Plain-text document sources
------

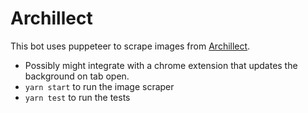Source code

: # Archillect

This bot uses puppeteer to scrape images from [Archillect](https://archillect.com/).
- Possibly might integrate with a chrome extension that updates the background on tab open.
- <code>yarn start</code> to run the image scraper
- <code>yarn test</code> to run the tests
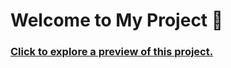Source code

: # Welcome to My Project 👋
### [Click to explore a preview of this project.](https://news-homepage-81px.onrender.com/)
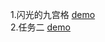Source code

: 1.闪光的九宫格
[demo](https://supergintoki.github.io/practice/jstask1/task1.html)
</br>
2.任务二
[demo](https://supergintoki.github.io/practice/jstask2/task2_index1.html)

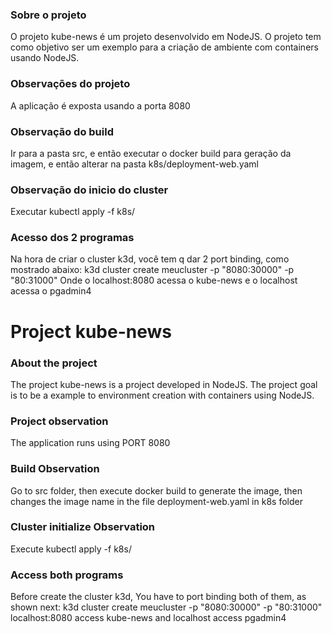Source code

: ### Sobre o projeto
O projeto kube-news é um projeto desenvolvido em NodeJS. O projeto tem como objetivo ser um exemplo para a criação de ambiente com containers usando NodeJS.

### Observações do projeto
A aplicação é exposta usando a porta 8080

### Observação do build
Ir para a pasta src, e então executar o docker build para geração da imagem, e então alterar na pasta k8s/deployment-web.yaml

### Observação do inicio do cluster
Executar kubectl apply -f k8s/

### Acesso dos 2 programas
Na hora de criar o cluster k3d, você tem q dar 2 port binding, como mostrado abaixo:
k3d cluster create meucluster -p "8080:30000" -p "80:31000"
Onde o localhost:8080 acessa o kube-news e o localhost acessa o pgadmin4

# Project kube-news

### About the project
The project kube-news is a project developed in NodeJS. The project goal is to be a example to environment creation with containers using NodeJS.

### Project observation
The application runs using PORT 8080

### Build Observation
Go to src folder, then execute docker build to generate the image, then changes the image name in the file deployment-web.yaml in k8s folder

### Cluster initialize Observation
Execute kubectl apply -f k8s/

### Access both programs
Before create the cluster k3d, You have to port binding both of them, as shown next:
k3d cluster create meucluster -p "8080:30000" -p "80:31000"
localhost:8080 access kube-news and localhost access pgadmin4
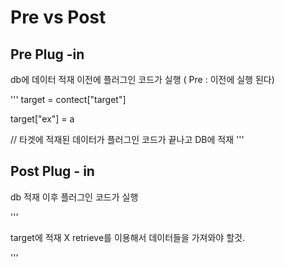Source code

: # Pre  vs Post

## Pre Plug -in

 db에 데이터 적재 이전에 플러그인 코드가 실행 ( Pre : 이전에 실행 된다)
 
 '''
 target = contect["target"]
 
 target["ex"]  = a
 
 // 타겟에 적재된 데이터가 플러그인 코드가 끝나고 DB에 적재
 '''
 
 ## Post Plug - in
 
 db 적재 이후 플러그인 코드가 실행
 
 '''
 
 target에 적재 X retrieve를 이용해서 데이터들을 가져와야 할것. 
 
 '''
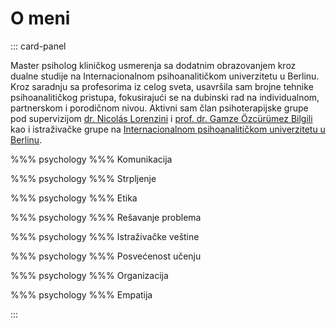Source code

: # O meni

::: card-panel

Master psiholog kliničkog usmerenja sa dodatnim obrazovanjem kroz dualne studije na Internacionalnom psihoanalitičkom univerzitetu u Berlinu. Kroz saradnju sa profesorima iz celog sveta, usavršila sam brojne tehnike psihoanalitičkog pristupa, fokusirajući se na dubinski rad na individualnom, partnerskom i porodičnom nivou. Aktivni sam član psihoterapijske grupe pod supervizijom [dr. Nicolás Lorenzini](https://www.researchgate.net/profile/Nicolas-Lorenzini) i [prof. dr. Gamze Özcürümez Bilgili](https://www.researchgate.net/profile/Gamze-Ozcurumez) kao i istraživačke grupe na [Internacionalnom psihoanalitičkom univerzitetu u Berlinu](https://www.ipu-berlin.de/introducing-ipu-alumni-topic-ambassadors/).

%%% psychology %%% Komunikacija

%%% psychology %%% Strpljenje

%%% psychology %%% Etika

%%% psychology %%% Rešavanje problema

%%% psychology %%% Istraživačke veštine

%%% psychology %%% Posvećenost učenju

%%% psychology %%% Organizacija

%%% psychology %%% Empatija

:::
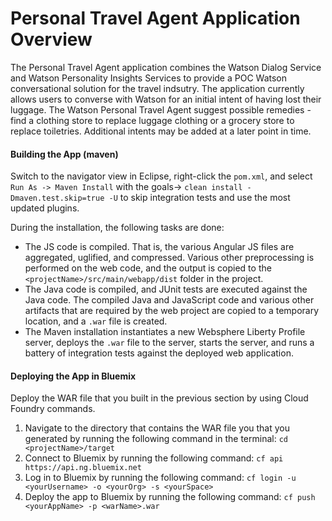 # Personal Travel Agent Application Overview
The Personal Travel Agent application combines the Watson Dialog Service and Watson Personality Insights Services to provide a POC Watson conversational solution for the travel indsutry. The application currently allows users to converse with Watson for an initial intent of having lost their luggage.  The Watson Personal Travel Agent suggest possible remedies - find a clothing store to replace luggage clothing or a grocery store to replace toiletries.  Additional intents may be added at a later point in time.

#### Building the App (maven)
Switch to the navigator view in Eclipse, right-click the `pom.xml`, and select `Run As -> Maven Install` with the goals-> `clean install -Dmaven.test.skip=true -U` to skip integration tests and use the most updated plugins.

During the installation, the following tasks are done:
* The JS code is compiled. That is, the various Angular JS files are aggregated, uglified, and compressed. Various other preprocessing is performed on the web code, and the output is copied to the `<projectName>/src/main/webapp/dist` folder in the project.
* The Java code is compiled, and JUnit tests are executed against the Java code. The compiled Java and JavaScript code and various other artifacts that are required by the web project are copied to a temporary location, and a `.war` file is created.
* The Maven installation instantiates a new Websphere Liberty Profile server, deploys the `.war` file to the server, starts the server, and runs a battery of integration tests against the deployed web application.

#### Deploying the App in Bluemix
Deploy the WAR file that you built in the previous section by using Cloud Foundry commands.
1. Navigate to the directory that contains the WAR file you that you generated by running the following command in the terminal: 
    ``cd <projectName>/target``
2. Connect to Bluemix by running the following command: 
    ``cf api https://api.ng.bluemix.net``
3. Log in to Bluemix by running the following command: 
    ``cf login -u <yourUsername> -o <yourOrg> -s <yourSpace>``
4. Deploy the app to Bluemix by running the following command: 
    ``cf push <yourAppName> -p <warName>.war``




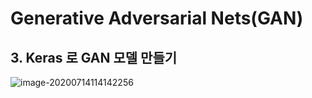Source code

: # Generative Adversarial Nets(GAN)

## 3. Keras 로 GAN 모델 만들기

![image-20200714114142256](C:%5CUsers%5Cstudent%5CAppData%5CRoaming%5CTypora%5Ctypora-user-images%5Cimage-20200714114142256.png)
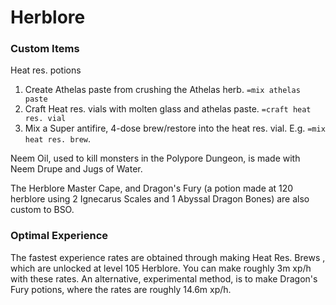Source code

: # Herblore

### Custom Items

Heat res. potions

1. Create Athelas paste from crushing the Athelas herb. `=mix athelas paste`
2. Craft Heat res. vials with molten glass and athelas paste. `=craft heat res. vial`
3. Mix a Super antifire, 4-dose brew/restore into the heat res. vial. E.g. `=mix heat res. brew`.

Neem Oil, used to kill monsters in the Polypore Dungeon, is made with Neem Drupe and Jugs of Water.

The Herblore Master Cape, and Dragon's Fury (a potion made at 120 herblore using 2 Ignecarus Scales and 1 Abyssal Dragon Bones) are also custom to BSO.&#x20;

### Optimal Experience

The fastest experience rates are obtained through making Heat Res. Brews , which are unlocked at level 105 Herblore. You can make roughly 3m xp/h with these rates. An alternative, experimental method, is to make Dragon's Fury potions, where the rates are roughly 14.6m xp/h.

------

» Required work: In the data above, which lines lie between the line with "Switch to the" and the line with "During the installation, the", inclusive? Print those lines exactly and nothing else.

» Output for this task:
Switch to the navigator view in Eclipse, right-click the `pom.xml`, and select `Run As -> Maven Install` with the goals-> `clean install -Dmaven.test.skip=true -U` to skip integration tests and use the most updated plugins.

During the installation, the following tasks are done:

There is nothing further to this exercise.